Ieri il ministero della Difesa avrebbe dato il via libera al dispiegamento delle unità «Tigri siberiane» e «Tigri notturne». L’intervento è dato per certo dai media filo-Damasco ma è confermato anche da altri vicini all’opposizione, come Al-Arabi al-Jadid. Il corteggiamento di Damasco a Pechino dura da parecchi mesi e ha una motivazione specifica. Dopo la sconfitta dell’Isis nell’Est ora Assad vuole riconquistare la provincia di Idlib, roccaforte di gruppi ribelli legati ad Al-Qaeda. Uno dei più ostici è il «Partito del Turkestan», composto da combattenti uiguri, musulmani cinesi di etnia turca. 

Gli uiguri si sono stabiliti sulle montagne Idlib e Lattakia, hanno portato con loro le famiglie e combatteranno fino alla morte perché non possono tornare, vivi, in Cina. L’offensiva a Idlib è in stallo e l’idea di andare a stanare gli uiguri sulle montagne è da brividi anche per le truppe più sperimentate del raiss. Già a maggio l’ambasciatore siriano a Pechino, Imad Moustapha, aveva dichiarato che i foreign fighter uiguri in Siria erano un problema anche per la Cina perché dalla Siria promuovevano «la causa della secessione dello Xinjiang», la loro regione. 

Parole studiate per convincere Pechino, che è sensibilissima a ogni allarme separatista. L’ambasciatore stimava allora i combattenti islamisti in «5000 mila», uno dei più folti contingenti di foreign fighters. Il corpo di spedizione cinese sarà composto da qualche centinaio di uomini e andrà a complicare uno scacchiere dove si incrociano militari di tutte le nazionalità. Russia e Turchia hanno ciascuna circa 8 mila soldati. Gli americani, come ha comunicato tre giorni fa il Pentagono, sono 1700. 
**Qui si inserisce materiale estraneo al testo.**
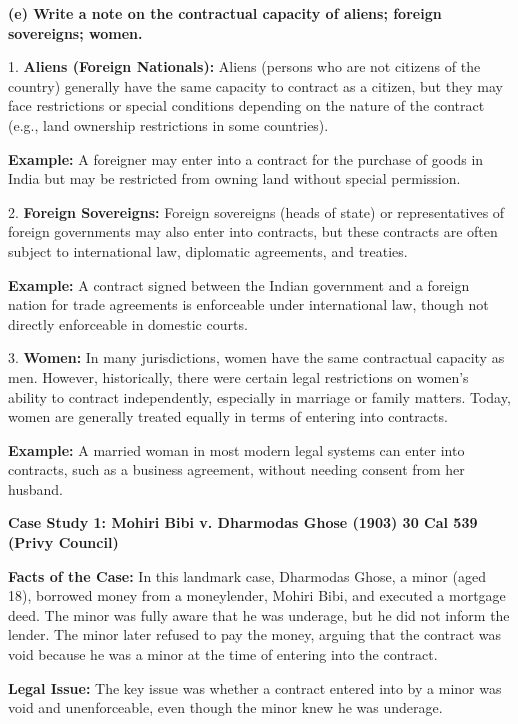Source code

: \documentclass[12pt,a4paper]{book}
\begin{document}
\vspace{0.5cm}

\textbf{(e) Write a note on the contractual capacity of aliens; foreign sovereigns; women.}

1. \textbf{Aliens (Foreign Nationals):}  
Aliens (persons who are not citizens of the country) generally have the same capacity to contract as a citizen, but they may face restrictions or special conditions depending on the nature of the contract (e.g., land ownership restrictions in some countries).

\textbf{Example:}  
A foreigner may enter into a contract for the purchase of goods in India but may be restricted from owning land without special permission.

2. \textbf{Foreign Sovereigns:}  
Foreign sovereigns (heads of state) or representatives of foreign governments may also enter into contracts, but these contracts are often subject to international law, diplomatic agreements, and treaties.

\textbf{Example:}  
A contract signed between the Indian government and a foreign nation for trade agreements is enforceable under international law, though not directly enforceable in domestic courts.

3. \textbf{Women:}
In many jurisdictions, women have the same contractual capacity as men. However, historically, there were certain legal restrictions on women’s ability to contract independently, especially in marriage or family matters. Today, women are generally treated equally in terms of entering into contracts.

\textbf{Example:}  
A married woman in most modern legal systems can enter into contracts, such as a business agreement, without needing consent from her husband.

\vspace{0.5cm}

\textbf{Case Study 1: Mohiri Bibi v. Dharmodas Ghose (1903) 30 Cal 539 (Privy Council)}

\textbf{Facts of the Case:}  
In this landmark case, Dharmodas Ghose, a minor (aged 18), borrowed money from a moneylender, Mohiri Bibi, and executed a mortgage deed. The minor was fully aware that he was underage, but he did not inform the lender. The minor later refused to pay the money, arguing that the contract was void because he was a minor at the time of entering into the contract.

\textbf{Legal Issue:}  
The key issue was whether a contract entered into by a minor was void and unenforceable, even though the minor knew he was underage.
\end{document}
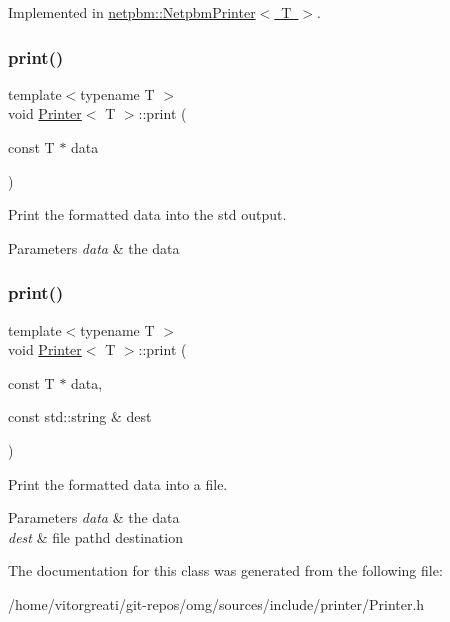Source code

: Implemented in \mbox{\hyperlink{classnetpbm_1_1_netpbm_printer_a0bc962be71fd453792743af6cb676da2}{netpbm\+::\+Netpbm\+Printer$<$ T $>$}}.

\mbox{\label{class_printer_a93330573e6905facd02e08e7f18b4f8a}} 
\subsubsection{\texorpdfstring{print()}{print()}\hspace{0.1cm}{\footnotesize\ttfamily [1/2]}}
{\footnotesize\ttfamily template$<$typename T $>$ \\
void \mbox{\hyperlink{class_printer}{Printer}}$<$ T $>$\+::print (\begin{DoxyParamCaption}\item[{const T $\ast$}]{data }\end{DoxyParamCaption})\hspace{0.3cm}{\ttfamily [inline]}}



Print the formatted data into the std output. 


\begin{DoxyParams}{Parameters}
{\em data} & the data \\
\hline
\end{DoxyParams}
\mbox{\label{class_printer_af5d56046873ae78f533f240a3f55343d}} 
\subsubsection{\texorpdfstring{print()}{print()}\hspace{0.1cm}{\footnotesize\ttfamily [2/2]}}
{\footnotesize\ttfamily template$<$typename T $>$ \\
void \mbox{\hyperlink{class_printer}{Printer}}$<$ T $>$\+::print (\begin{DoxyParamCaption}\item[{const T $\ast$}]{data,  }\item[{const std\+::string \&}]{dest }\end{DoxyParamCaption})\hspace{0.3cm}{\ttfamily [inline]}}



Print the formatted data into a file. 


\begin{DoxyParams}{Parameters}
{\em data} & the data \\
\hline
{\em dest} & file pathd destination \\
\hline
\end{DoxyParams}


The documentation for this class was generated from the following file\+:\begin{DoxyCompactItemize}
\item 
/home/vitorgreati/git-\/repos/omg/sources/include/printer/Printer.\+h\end{DoxyCompactItemize}
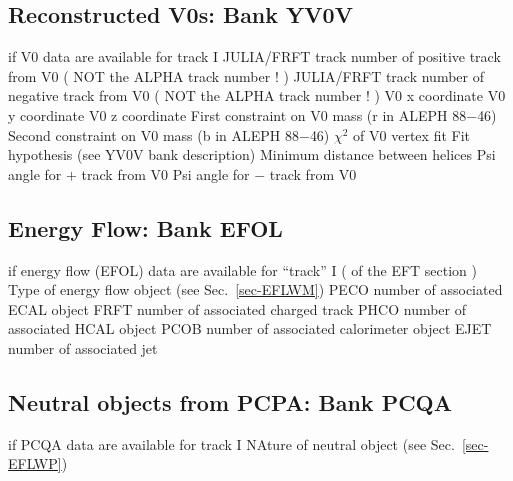 \subsection{\label{sec-TVAYV0V}Reconstructed V0s: Bank YV0V}
\par
\begin{indentlist}{ 3.00cm}{ 3.25cm}
 if V0 data are available for track I
JULIA/FRFT track number of positive track from V0 ( NOT the ALPHA track number ! )
JULIA/FRFT track number of negative track from V0 ( NOT the ALPHA track number ! )
V0 x coordinate
V0 y coordinate
V0 z coordinate
First constraint on V0 mass (r in ALEPH 88$-$46)
Second constraint on V0 mass (b in ALEPH 88$-$46)
$\chi^2$ of V0 vertex fit
Fit hypothesis (see YV0V bank description)
Minimum distance between helices
Psi angle for $+$ track from V0
Psi angle for $-$ track from V0
\end{indentlist}
 
 
\subsection{\label{sec-TVAEFOL}Energy Flow: Bank EFOL}
\par
\begin{indentlist}{ 3.00cm}{ 3.25cm}
 if energy flow (EFOL)
data are available for ``track'' I ( of the EFT section )
Type of energy flow object (see Sec.~\ref{sec-EFLWM})
PECO number of associated ECAL object
FRFT number of associated charged track
PHCO number of associated HCAL object
PCOB number of associated calorimeter object
EJET number of associated jet
\end{indentlist}
\subsection{\label{sec-TVAPCQA}Neutral objects from PCPA: Bank PCQA}
\par
\begin{indentlist}{ 3.00cm}{ 3.25cm}
 if PCQA data are available for track I
NAture of neutral object (see Sec.~\ref{sec-EFLWP})
\end{indentlist}
 
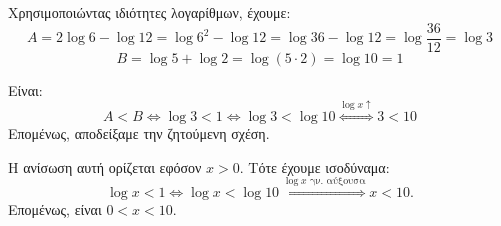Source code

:\begin{alist}
\item Χρησιμοποιώντας ιδιότητες λογαρίθμων, έχουμε:
\[A = 2\log 6 - \log 12 = \log 6^2 - \log 12 = \log 36 - \log 12 = \log\frac{36}{12} = \log 3\]
\[B = \log 5 + \log 2 = \log(5\cdot 2) = \log 10 = 1\]
\item Είναι:
\[A < B \Leftrightarrow \log 3 < 1 \Leftrightarrow \log 3 < \log 10 \overset{\log x \uparrow}{\Longleftrightarrow} 3 < 10\]
Επομένως, αποδείξαμε την ζητούμενη σχέση.
\item Η ανίσωση αυτή ορίζεται εφόσον $x > 0$. Τότε έχουμε ισοδύναμα:
\[\log x < 1 \Leftrightarrow \log x < \log 10 \overset{\log x \text{ γν.\ αύξουσα}}{\Longleftrightarrow} x < 10.\]
Επομένως, είναι $0 < x < 10$.
\end{alist}

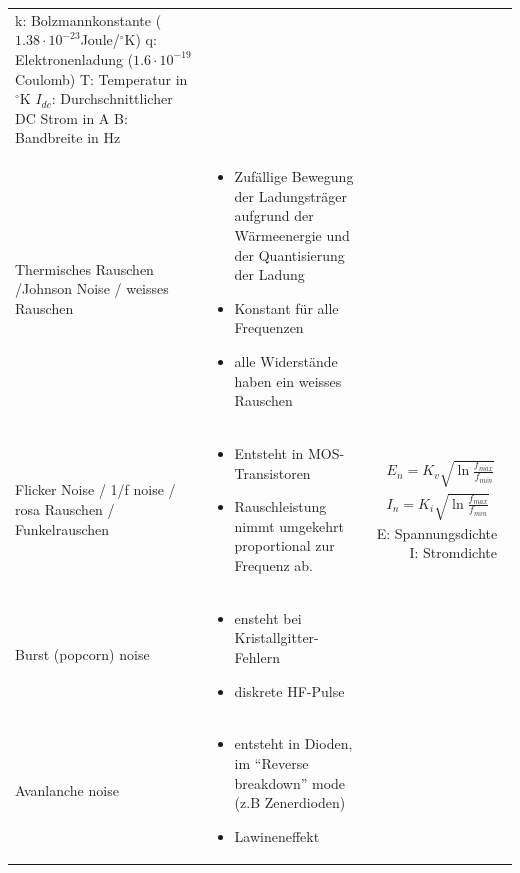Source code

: \begin{longtable}{|p{3.5cm}|p{6cm}|p{8cm}|}
{		k: Bolzmannkonstante ($1.38 \cdot 10^{-23}$Joule/$^\circ$K)\newline
		q: Elektronenladung ($1.6 \cdot 10^{-19}$Coulomb)\newline
		T: Temperatur in $^\circ$K\newline
		$I_{dc}$: Durchschnittlicher DC Strom in A\newline
		B: Bandbreite in Hz
      }
	\\ \hdashline
	Thermisches Rauschen /Johnson Noise / weisses Rauschen
  & \vspace{-1.5\topsep} 
    \begin{itemize}[leftmargin=*]
      \item Zufällige Bewegung der Ladungsträger aufgrund der Wärmeenergie und der Quantisierung der Ladung
      \item Konstant für alle Frequenzen
      \item alle Widerstände haben ein weisses Rauschen
    \end{itemize}
	&
	\\ \hdashline
  	Flicker Noise / 1/f noise / rosa Rauschen / Funkelrauschen
	& \vspace{-1.5\topsep}
      \begin{itemize}[leftmargin=*]
	  	\item Entsteht in MOS-Transistoren
  	  	\item Rauschleistung nimmt umgekehrt proportional zur Frequenz ab.
  	  \end{itemize}
  	& {\begin{gather*}
          E_{n}=K_{v}\sqrt{\ln{\frac{f_{max}}{f_{min}}}}\\
          I_{n}=K_{i}\sqrt{\ln{\frac{f_{max}}{f_{min}}}}
        \end{gather*}}
        E: Spannungsdichte $\qquad$ 
        I: Stromdichte
  \\ \hdashline
    Burst (popcorn) noise &
    \vspace{-1.5\topsep}
    \begin{itemize}
      \item ensteht bei Kristallgitter-Fehlern
      \item diskrete HF-Pulse
    \end{itemize} &
  \\ \hdashline
    Avanlanche noise &
    \vspace{-1.5\topsep}
    \begin{itemize}
      \item entsteht in Dioden, im "`Reverse breakdown"' mode (z.B Zenerdioden)
      \item Lawineneffekt
    \end{itemize} &
	\\ \hline    
\end{longtable}
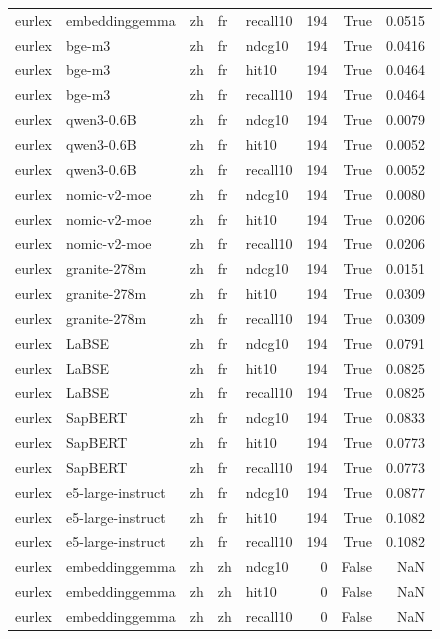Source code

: \begin{tabular}{lllllrrr}
eurlex & embeddinggemma & zh & fr & recall10 & 194 & True & 0.0515 \\
eurlex & bge-m3 & zh & fr & ndcg10 & 194 & True & 0.0416 \\
eurlex & bge-m3 & zh & fr & hit10 & 194 & True & 0.0464 \\
eurlex & bge-m3 & zh & fr & recall10 & 194 & True & 0.0464 \\
eurlex & qwen3-0.6B & zh & fr & ndcg10 & 194 & True & 0.0079 \\
eurlex & qwen3-0.6B & zh & fr & hit10 & 194 & True & 0.0052 \\
eurlex & qwen3-0.6B & zh & fr & recall10 & 194 & True & 0.0052 \\
eurlex & nomic-v2-moe & zh & fr & ndcg10 & 194 & True & 0.0080 \\
eurlex & nomic-v2-moe & zh & fr & hit10 & 194 & True & 0.0206 \\
eurlex & nomic-v2-moe & zh & fr & recall10 & 194 & True & 0.0206 \\
eurlex & granite-278m & zh & fr & ndcg10 & 194 & True & 0.0151 \\
eurlex & granite-278m & zh & fr & hit10 & 194 & True & 0.0309 \\
eurlex & granite-278m & zh & fr & recall10 & 194 & True & 0.0309 \\
eurlex & LaBSE & zh & fr & ndcg10 & 194 & True & 0.0791 \\
eurlex & LaBSE & zh & fr & hit10 & 194 & True & 0.0825 \\
eurlex & LaBSE & zh & fr & recall10 & 194 & True & 0.0825 \\
eurlex & SapBERT & zh & fr & ndcg10 & 194 & True & 0.0833 \\
eurlex & SapBERT & zh & fr & hit10 & 194 & True & 0.0773 \\
eurlex & SapBERT & zh & fr & recall10 & 194 & True & 0.0773 \\
eurlex & e5-large-instruct & zh & fr & ndcg10 & 194 & True & 0.0877 \\
eurlex & e5-large-instruct & zh & fr & hit10 & 194 & True & 0.1082 \\
eurlex & e5-large-instruct & zh & fr & recall10 & 194 & True & 0.1082 \\
eurlex & embeddinggemma & zh & zh & ndcg10 & 0 & False & NaN \\
eurlex & embeddinggemma & zh & zh & hit10 & 0 & False & NaN \\
eurlex & embeddinggemma & zh & zh & recall10 & 0 & False & NaN \\

\end{tabular}
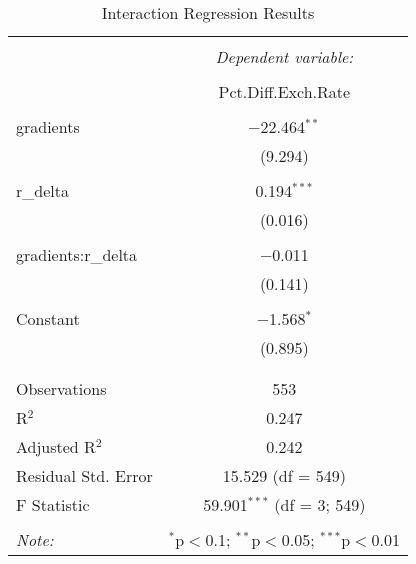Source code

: 
\begin{table}[!htbp] \centering 
  \caption{Interaction Regression Results} 
  \label{tab:regression} 
\begin{tabular}{@{\extracolsep{5pt}}lc} 
\\[-1.8ex]\hline 
\hline \\[-1.8ex] 
 & \multicolumn{1}{c}{\textit{Dependent variable:}} \\ 
\cline{2-2} 
\\[-1.8ex] & Pct.Diff.Exch.Rate \\ 
\hline \\[-1.8ex] 
 gradients & $-$22.464$^{**}$ \\ 
  & (9.294) \\ 
  & \\ 
 r\_delta & 0.194$^{***}$ \\ 
  & (0.016) \\ 
  & \\ 
 gradients:r\_delta & $-$0.011 \\ 
  & (0.141) \\ 
  & \\ 
 Constant & $-$1.568$^{*}$ \\ 
  & (0.895) \\ 
  & \\ 
\hline \\[-1.8ex] 
Observations & 553 \\ 
R$^{2}$ & 0.247 \\ 
Adjusted R$^{2}$ & 0.242 \\ 
Residual Std. Error & 15.529 (df = 549) \\ 
F Statistic & 59.901$^{***}$ (df = 3; 549) \\ 
\hline 
\hline \\[-1.8ex] 
\textit{Note:}  & \multicolumn{1}{r}{$^{*}$p$<$0.1; $^{**}$p$<$0.05; $^{***}$p$<$0.01} \\ 
\end{tabular} 
\end{table} 
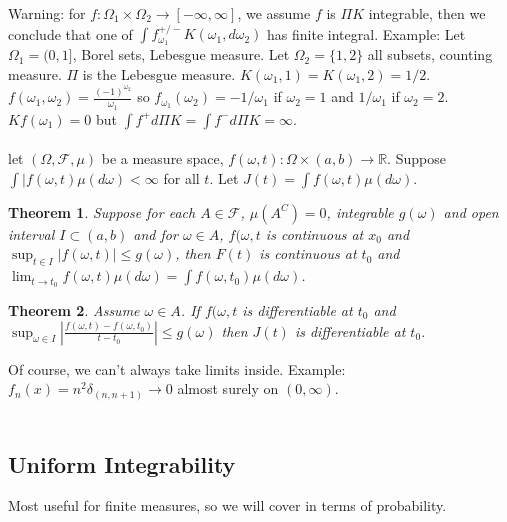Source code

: \documentclass[12pt]{article}
\newtheorem{theorem}{Theorem}
\begin{document}
Warning: for $f : \Omega_1 \times \Omega_2 \rightarrow [-\infty, \infty]$, we assume $f$ is $\Pi K$ integrable, then we conclude that one of $\int f_{\omega_1}^{+/-} K(\omega_1, d \omega_2)$ has finite integral.
Example: Let $\Omega_1 = (0, 1]$, Borel sets, Lebesgue measure.  Let $\Omega_2 = \{1, 2\}$ all subsets, counting measure.  $\Pi$ is the Lebesgue measure.  $K(\omega_1, 1) = K(\omega_1, 2) = 1/2$.  $f(\omega_1, \omega_2) = \frac{(-1)^{\omega_2}}{\omega_1}$ so $f_{\omega_1} (\omega_2) = -1/\omega_1$ if $\omega_2 = 1$ and $1/ \omega_1$ if $\omega_2 = 2$.  $K f (\omega_1) = 0$ but $\int f^+ d \Pi K = \int f^- d \Pi K = \infty$.
\\ \\
let $(\Omega, \mathcal{F}, \mu)$ be a measure space, $f(\omega, t) : \Omega \times (a,b) \rightarrow \mathbb{R}$.  Suppose $\int |f(\omega, t) \mu (d \omega) < \infty$ for all $t$.  Let $J(t) = \int f(\omega, t) \mu( d\omega)$.
\begin{theorem}
Suppose for each $A \in \mathcal{F}$, $\mu(A^C) = 0$, integrable $g(\omega)$ and open interval $I \subset (a,b)$ and for $\omega \in A$, $f(\omega, t$ is continuous at $x_0$ and $\sup_{t \in I} | f(\omega, t) | \le g(\omega)$, then $F(t)$ is continuous at $t_0$ and $\lim_{t \to t_0} f(\omega, t) \mu(d\omega) = \int f(\omega, t_0) \mu(d \omega)$.
\end{theorem}
\begin{theorem}
Assume $\omega \in A$.  If $f(\omega, t$ is differentiable at $t_0$ and $\sup_{\omega \in I} | \frac{ f(\omega, t) - f(\omega, t_0) }{t - t_0} | \le g(\omega)$ then $J(t)$ is differentiable at $t_0$.
\end{theorem}

Of course, we can't always take limits inside.  Example: $f_n(x) = n^2 \delta_{(n, n+1)} \to 0$ almost surely on $(0, \infty)$.
\\ \\
\subsection{Uniform Integrability}
Most useful for finite measures, so we will cover in terms of probability.
\end{document}
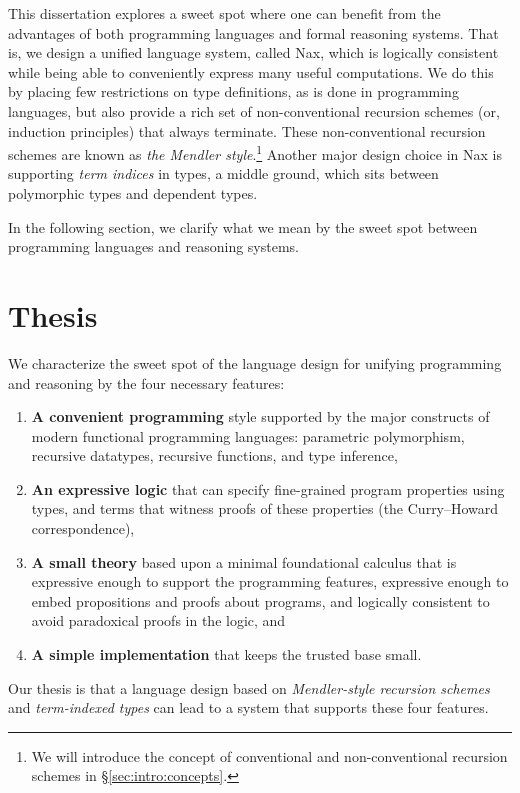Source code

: This dissertation explores a sweet spot where one can benefit from
the advantages of both programming languages and formal reasoning systems.
That is, we design a unified language system, called Nax, which is
logically consistent while being able to conveniently express
many useful computations. We do this by placing few restrictions
on type definitions, as is done in programming languages, but also
provide a rich set of non-conventional recursion schemes
(or, induction principles) that always terminate.
These non-conventional recursion schemes are known as
\emph{the Mendler style}.\footnote{We will introduce
	the concept of conventional and non-conventional recursion schemes
	in \S\ref{sec:intro:concepts}.}
Another major design choice in Nax is supporting \emph{term indices} in types,
a middle ground, which sits between polymorphic types and dependent types.

In the following section, we clarify what we mean by the sweet spot between
programming languages and reasoning systems.

\section{Thesis}\label{sec:intro:thesis}
We characterize the sweet spot of the language design for unifying
programming and reasoning by the four necessary features:
\begin{enumerate}[(1)]
 \item \textbf{A convenient programming} style
         supported by the major constructs of
         modern functional programming languages: 
         parametric polymorphism, recursive datatypes,
         recursive functions, and type inference,

 \item \textbf{An expressive logic} that can specify
	 fine-grained program properties using types,
	 and terms that witness proofs of these properties 
         (the Curry--Howard correspondence),

 \item \textbf{A small theory} based upon a minimal foundational calculus
	 that is expressive enough to support the programming features,
	 expressive enough to embed propositions and proofs about programs,
	 and logically consistent to avoid paradoxical proofs in the logic, and

 \item \textbf{A simple implementation} that keeps the trusted base small.
\end{enumerate}
Our thesis is
that a language design based on \emph{Mendler-style recursion schemes}
and \emph{term-indexed types} can lead to a system that supports these four
features.

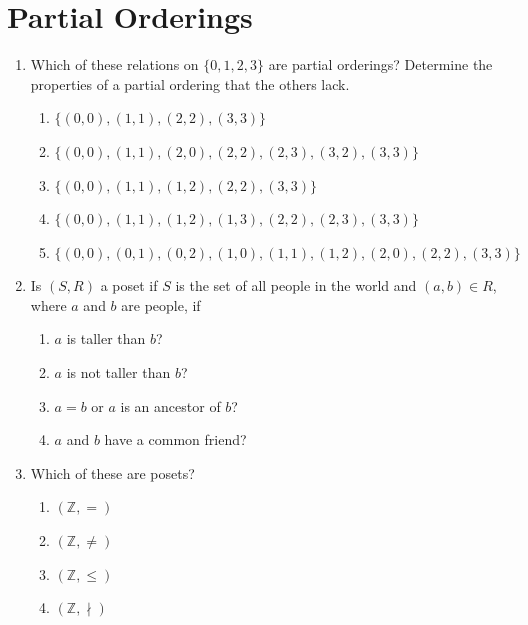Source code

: \documentclass{sig-alternate-05-2015}
\begin{document}
\section{Partial Orderings}
\begin{enumerate}
\item Which of these relations on $\{0, 1, 2, 3\}$ are partial orderings? Determine the properties of a partial ordering that
the others lack.
	\begin{enumerate}
		\item $\{(0, 0), (1, 1), (2, 2), (3, 3)\}$ 
		\item $\{(0, 0), (1, 1), (2, 0), (2, 2), (2, 3), (3, 2), (3, 3)\}$
		\item $\{(0, 0), (1, 1), (1, 2), (2, 2), (3, 3)\}$
		\item $\{(0, 0), (1, 1), (1, 2), (1, 3), (2, 2), (2, 3), (3, 3)\}$
		\item $\{(0, 0), (0, 1), (0, 2), (1, 0), (1, 1), (1, 2), (2, 0), (2, 2), (3, 3)\}$
	\end{enumerate}

\item Is $(S,R)$ a poset if $S$ is the set of all people in the world
and $(a, b) \in R$, where $a$ and $b$ are people, if
\begin{enumerate}
	\item $a$ is taller than $b$?
	\item $a$ is not taller than $b$?
	\item $a = b$ or $a$ is an ancestor of $b$?
	\item $a$ and $b$ have a common friend?
\end{enumerate}

\item Which of these are posets?
\begin{enumerate}
	\item $(\mathbb{Z}, =)$
	\item $(\mathbb{Z}, \ne)$
	\item $(\mathbb{Z}, \le)$
	\item $(\mathbb{Z}, \nmid)$
\end{enumerate}


\end{enumerate}
\end{document}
Marines e forze speciali hanno sostenuto i guerriglieri curdi nella battaglia di Raqqa contro l’Isis ma ora la loro presenza è in forse. Il presidente Usa Donald Trump ha promesso al leader turco Recep Tayyip Erdogan di ridurre gli aiuti ai curdi, ieri Washington ha annunciato il ritorno a casa dei reparti di artiglieria dei Marines. Gli Stati Uniti però vogliono calibrare il loro ritiro con quello dei rivali. Mosca ha fatto trapelare che si sta preparando, anche se conserverà le basi a Tartus e Lattakia. 

L’intervento iraniano è più circospetto. Teheran non ha inviato soldati ma consiglieri militari a guidare le milizie sciite alleate libanesi e irachene. La presenza iraniana è osteggiata da Israele e ieri il ministro degli Esteri iraniano, Mohamad Javad Zarif, intervenuto ai Mediterranean Dialogues di Roma, ha ribadito che continuerà: «Noi siamo della regione mediorientale, è la nostra casa», ha spiegato, anche se l’Iran non vuole «escludere nessun attore regionale da questa casa, Arabia Saudita, Emirati, Egitto o Siria» e lavorare per la pace. 

In questo Medio Oriente in ristrutturazione Mosca continua a essere protagonista. Il ministro della Difesa Sergei Shoigu è arrivato ieri al Cairo per sviluppare la cooperazione militare. Ha incontrato il collega Sedki Sobhi e il presidente Abdel Fatah al-Sisi. L’obiettivo dei russi, neanche più tanto segreto, è riaprire la loro base aeronavale a Sidi Barrani, vicina al confine con la Libia, chiusa dopo la rottura fra Egitto e Urss alla metà degli Anni 70.